Workout B
Complex 1: Hybrid
Barbell Split Squat/Overhead Press
Step 1: Barbell Split Squat
Set a bar on a squat rack and step under it so the bar rests across your upper back. Pull your shoulders back as you grab the bar with an overhand grip. The bar should sit comfortably on your upper trapezius. Lift the bar off the rack and step back.
Stand in a staggered stance with your feet about 4 feet apart, your left foot in front of your right.
Lower your body until your front knee is bent 90 degrees and your other knee nearly touches the floor. Your front lower leg should be perpendicular to the floor, and your torso should remain upright.
Step 2: Overhead Press
Drive yourself up with your legs as you thrust the weight toward the ceiling until you're up on your toes and your arms are straightened above you.
Lower the bar to the starting position, described in Step 1. That's one repetition. Alternate the forward leg in each set.
Barbell: Same/Dumbbell: Dumbbell Split Squat/Overhead Press
Complex 2: Superset
Reverse Pushup
Secure a bar 3 to 4 feet above the floor. Lie under the bar and grab it with a shoulder-width overhand grip.

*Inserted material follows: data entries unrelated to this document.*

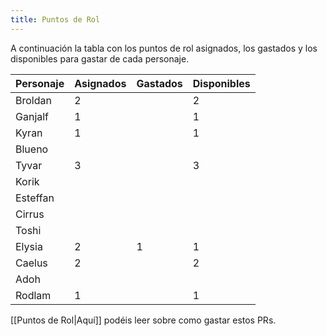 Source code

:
 ```yaml
---
title: Puntos de Rol
---
```

A continuación la tabla con los puntos de rol asignados, los gastados y los disponibles para gastar de cada personaje.

| **Personaje** | **Asignados** | **Gastados** | **Disponibles** |
| ------------- | ------------- | ------------ | --------------- |
| Broldan       | 2             |              | 2               |
| Ganjalf       | 1             |              | 1               |
| Kyran         | 1             |              | 1               |
| Blueno        |               |              |                 |
| Tyvar         | 3             |              | 3               |
| Korik         |               |              |                 |
| Esteffan      |               |              |                 |
| Cirrus        |               |              |                 |
| Toshi         |               |              |                 |
| Elysia        | 2             | 1            | 1               |
| Caelus        | 2             |              | 2               |
| Adoh          |               |              |                 |
| Rodlam        | 1             |              | 1               |

[[Puntos de Rol|Aquí]] podéis leer sobre como gastar estos PRs. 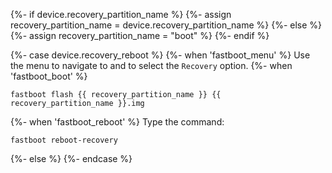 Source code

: {%- if device.recovery_partition_name %}
    {%- assign recovery_partition_name = device.recovery_partition_name %}
{%- else %}
    {%- assign recovery_partition_name = "boot" %}
{%- endif %}

{%- case device.recovery_reboot %}
{%- when 'fastboot_menu' %}
Use the menu to navigate to and to select the `Recovery` option.
{%- when 'fastboot_boot' %}
```
fastboot flash {{ recovery_partition_name }} {{ recovery_partition_name }}.img
```
{%- when 'fastboot_reboot' %}
Type the command:
```
fastboot reboot-recovery
```
{%- else %}
{%- endcase %} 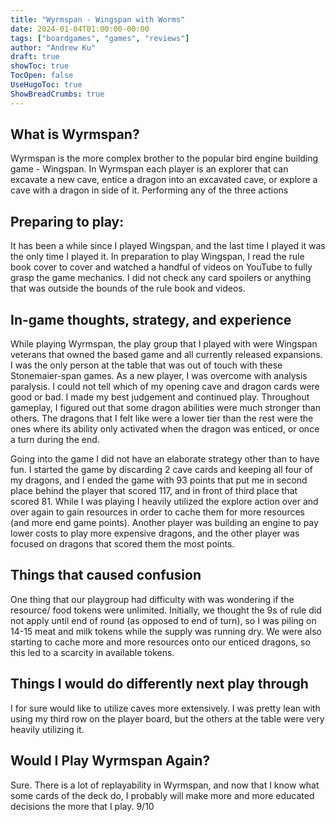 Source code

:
 ```yaml
---
title: "Wyrmspan - Wingspan with Worms"
date: 2024-01-04T01:00:00-00:00
tags: ["boardgames", "games", "reviews"]
author: "Andrew Ku"
draft: true
showToc: true
TocOpen: false
UseHugoToc: true
ShowBreadCrumbs: true
---
```

## What is Wyrmspan?
Wyrmspan is the more complex brother to the popular bird engine building game - Wingspan. In Wyrmspan each player is an explorer that can excavate a new cave, entice a dragon into an excavated cave, or explore a cave with a dragon in side of it. Performing any of the three actions 

## Preparing to play:
It has been a while since I played Wingspan, and the last time I played it was the only time I played it. In preparation to play Wingspan, I read the rule book cover to cover and watched a handful of videos on YouTube to fully grasp the game mechanics. I did not check any card spoilers or anything that was outside the bounds of the rule book and videos.

## In-game thoughts, strategy, and experience
While playing Wyrmspan, the play group that I played with were Wingspan veterans that owned the based game and all currently released expansions. I was the only person at the table that was out of touch with these Stonemaier-span games. As a new player, I was overcome with analysis paralysis. I could not tell which of my opening cave and dragon cards were good or bad. I made my best judgement and continued play. Throughout gameplay, I figured out that some dragon abilities were much stronger than others. The dragons that I felt like were a lower tier than the rest were the ones where its ability only activated when the dragon was enticed, or once a turn during the end. 

Going into the game I did not have an elaborate strategy other than to have fun. I started the game by discarding 2 cave cards and keeping all four of my dragons, and I ended the game with 93 points that put me in second place behind the player that scored 117, and in front of third place that scored 81. While I was playing I heavily utilized the explore action over and over again to gain resources in order to cache them for more resources (and more end game points). Another player was building an engine to pay lower costs to play more expensive dragons, and the other player was focused on dragons that scored them the most points.


## Things that caused confusion
One thing that our playgroup had difficulty with was wondering if the resource/ food tokens were unlimited. Initially, we thought the 9s of rule did not apply until end of round (as opposed to end of turn), so I was piling on 14-15 meat and milk tokens while the supply was running dry. We were also starting to cache more and more resources onto our enticed dragons, so this led to a scarcity in available tokens.  

## Things I would do differently next play through
I for sure would like to utilize caves more extensively. I was pretty lean with using my third row on the player board, but the others at the table were very heavily utilizing it.

## Would I Play Wyrmspan Again?
Sure. There is a lot of replayability in Wyrmspan, and now that I know what some cards of the deck do, I probably will make more and more educated decisions the more that I play. 9/10
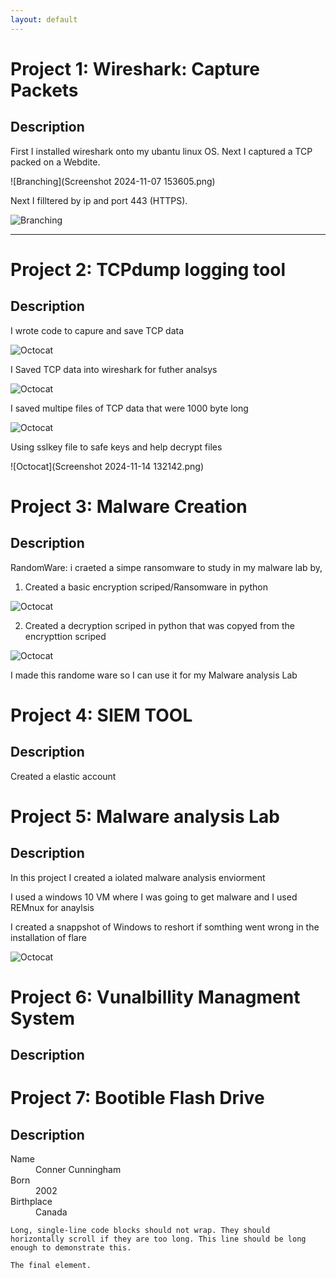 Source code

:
 ```yaml
---
layout: default
---
```



# Project 1: Wireshark: Capture Packets

## Description
 First I installed wireshark onto my ubantu linux OS.
 Next I captured a TCP packed on a Webdite.

 
![Branching](Screenshot 2024-11-07 153605.png)


Next I filltered by ip and port 443 (HTTPS).


![Branching](Wireshark_ip_filter.PNG)


* * *

# Project 2: TCPdump logging tool

## Description

I wrote code to capure and save TCP data


![Octocat](Saved_TCP_Code)


I Saved TCP data into wireshark for futher analsys


![Octocat](Saved_TCP_in_WireShark)


I saved multipe files of TCP data that were 1000 byte long


![Octocat](Multiple_file_TCPDump)


Using sslkey file to safe keys and help decrypt files 


![Octocat](Screenshot 2024-11-14 132142.png)



# Project 3: Malware Creation

## Description

RandomWare: i craeted a simpe ransomware to study in my malware lab by,
  1. Created a basic encryption scriped/Ransomware in python 

![Octocat](encrypt.png)

  2. Created a decryption scriped in python that was copyed from the encrypttion scriped

![Octocat](decrypt.png)


 I made this randome ware so I can use it for my Malware analysis Lab


# Project 4: SIEM TOOL

## Description

Created a elastic account



# Project 5: Malware analysis Lab


## Description

In this project I created a iolated malware analysis enviorment 

I used a windows 10 VM where I was going to get malware and I used REMnux for anaylsis

I created a snappshot of Windows to reshort if somthing went wrong in the installation of flare

![Octocat](Windows_Base.png)


# Project 6: Vunalbillity Managment System 

## Description

# Project 7: Bootible Flash Drive

## Description


<dl>
<dt>Name</dt>
<dd>Conner Cunningham</dd>
<dt>Born</dt>
<dd>2002</dd>
<dt>Birthplace</dt>
<dd>Canada</dd>
</dl>

```
Long, single-line code blocks should not wrap. They should horizontally scroll if they are too long. This line should be long enough to demonstrate this.
```

```
The final element.
```
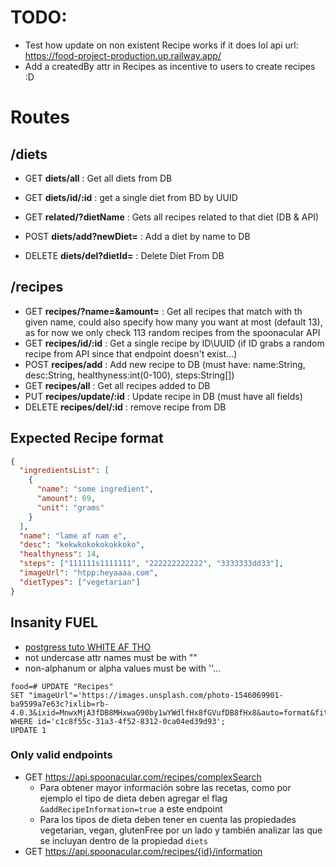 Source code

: # TODO:

- Test how update on non existent Recipe works if it does lol
  api url: https://food-project-production.up.railway.app/
- Add a createdBy attr in Recipes as incentive to users to create recipes :D

# Routes

## /diets

- GET **diets/all** : Get all diets from DB
- GET **diets/id/:id** : get a single diet from BD by UUID

- GET **related/?dietName** : Gets all recipes related to that diet (DB & API)
- POST **diets/add?newDiet=<DietName>** : Add a diet by name to DB
- DELETE **diets/del?dietId=<DietId>** : Delete Diet From DB

## /recipes

- GET **recipes/?name=<recipeName>&amount=<someNum>** : Get all recipes that match with th given name, could also specify how many you want at most (default 13), as for now we only check 113 random recipes from the spoonacular API
- GET **recipes/id/:id** : Get a single recipe by ID\UUID (if ID grabs a random recipe from API since that endpoint doesn't exist...)
- POST **recipes/add** : Add new recipe to DB (must have: name:String, desc:String, healthyness:int(0-100), steps:String[])
- GET **recipes/all** : Get all recipes added to DB
- PUT **recipes/update/:id** : Update recipe in DB (must have all fields)
- DELETE **recipes/del/:id** : remove recipe from DB

## Expected Recipe format

```json
{
  "ingredientsList": [
    {
      "name": "some ingredient",
      "amount": 69,
      "unit": "grams"
    }
  ],
  "name": "lame af nam e",
  "desc": "kekwkokokokokkoko",
  "healthyness": 14,
  "steps": ["111111s1111111", "222222222222", "3333333dd33"],
  "imageUrl": "htpp:heyaaaa.com",
  "dietTypes": ["vegetarian"]
}
```

## Insanity FUEL

- [postgress tuto WHITE AF THO](https://www.postgresqltutorial.com/postgresql-tutorial/postgresql-update/)
- not undercase attr names must be with ""
- non-alphanum or alpha values must be with ''...

```shell
food=# UPDATE "Recipes"
SET "imageUrl"='https://images.unsplash.com/photo-1546069901-ba9599a7e63c?ixlib=rb-4.0.3&ixid=MnwxMjA3fDB8MHxwaG90by1wYWdlfHx8fGVufDB8fHx8&auto=format&fit=crop&w=580&q=80'
WHERE id='c1c8f55c-31a3-4f52-8312-0ca04ed39d93';
UPDATE 1
```

### Only valid endpoints

- GET <https://api.spoonacular.com/recipes/complexSearch>
  - Para obtener mayor información sobre las recetas, como por ejemplo el tipo de dieta deben agregar el flag `&addRecipeInformation=true` a este endpoint
  - Para los tipos de dieta deben tener en cuenta las propiedades vegetarian, vegan, glutenFree por un lado y también analizar las que se incluyan dentro de la propiedad `diets`
- GET <https://api.spoonacular.com/recipes/{id}/information>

Hang at arm's length from the bar with your body in a straight line from your ankles to your shoulders.
Keeping your body rigid, pull your chest to the bar.
Pause, then lower yourself to the starting position. Barbell: Same/Dumbbell: Same
Dip
Grab the parallel bars on a dip station and lift yourself so that your arms are fully extended. Bend your knees and cross your ankles behind you.
Slowly lower your body by bending your elbows until your upper arms are parallel to the floor.
Pause, then push yourself back to the starting position. Superset with chinups (do the exercises back to back; rest after completing a set of each), shown below.
Note: Use a weighted belt if you can do more than the recommended repetitions.
Barbell: Barbell Incline Bench Press/Dumbbell: same
Complex 3: Hybrid
Dumbbell Lunge/Hammer Curl
Grab a pair of dumbbells and hold them at arm's length beside your thighs. Stand with your feet hip-width apart.
Step forward with your nondominant leg (your left if you're right-handed) and lower your body until your front knee is bent 90 degrees and your rear knee nearly touches the floor. Your front lower leg should be perpendicular to the floor, and your torso should remain upright.
As you push yourself back up to the starting position, curl the dumbbells toward your chest as far as you can, without rotating your wrists Then repeat with your dominant leg. That's one repetition.